Everything is distilled down to a my-party-right-or-wrong formulation rather than being about the quest to find the right solutions to the problems we must deal with as matters of urgency. In Bermudian politics it’s Groundhog Day every day.

The constitutional arrangements the British foisted on Bermuda and other current and former territories when they were hurriedly liquidating their empire-building business in the 1950s and ‘60s have ensured the normal tensions and differences of opinion found in any biracial community instantly become politicised, institutionalised and effectively dogmatised, largely along ethnic lines.

Politics is reduced to a simplistic (simple-minded even) form of bloodless tribal warfare instead of providing a mechanism for all of us to work together for the common good.

The resourcefulness, pragmatism and adaptability which Bermudians from all walks of life have repeatedly demonstrated in the face of past adversity simply cannot function in such an environment.

For those who attempt to force events to conform to one dogmatically inflexible interpretation or another are doomed never to actually understand the issues they are contending with, let alone resolve them.

Such absolutist mindsets are troubling for another reason as well. Because to be absolutely convinced your own position is right is, by definition, to be absolutely convinced everyone else’s is wrong.

There can be no compromise, no consensus, no conciliation. And absolutely no progress. Bermuda is still struggling with the worst and most protracted national crisis in its modern history.

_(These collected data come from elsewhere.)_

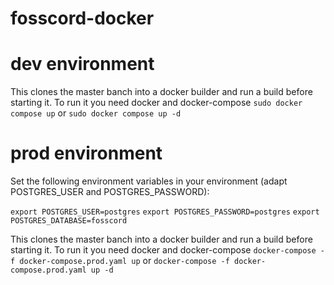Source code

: # fosscord-docker

# dev environment
This clones the master banch into a docker builder and run a build before starting it.
To run it you need docker and docker-compose
`sudo docker compose up` or `sudo docker compose up -d`

# prod environment

Set the following environment variables in your environment (adapt POSTGRES_USER and POSTGRES_PASSWORD):

`export POSTGRES_USER=postgres`
`export POSTGRES_PASSWORD=postgres`
`export POSTGRES_DATABASE=fosscord`

This clones the master banch into a docker builder and run a build before starting it.
To run it you need docker and docker-compose
`docker-compose -f docker-compose.prod.yaml up` or `docker-compose -f docker-compose.prod.yaml up -d`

Yet neither political party has uttered so much as a single word about the possibility of forming a national government, a coalition which would allow for a common approach to our many common problems. Rather both parties remain wedded to the concept of politics as a vehicle for the sole acquisition and consolidation of power, a means to rule by relentlessly dividing and redividing Bermudians.

And events of recent weeks have demonstrated just how destabilised the community can become when such divisions are continuously exacerbated for short-term political gain.

Clearly the time has come for political leaders on both sides of the Parliamentary aisle to subject themselves to the discomfort of a little actual thought because Bermuda and Bermudians can no longer afford to indulge the alternative.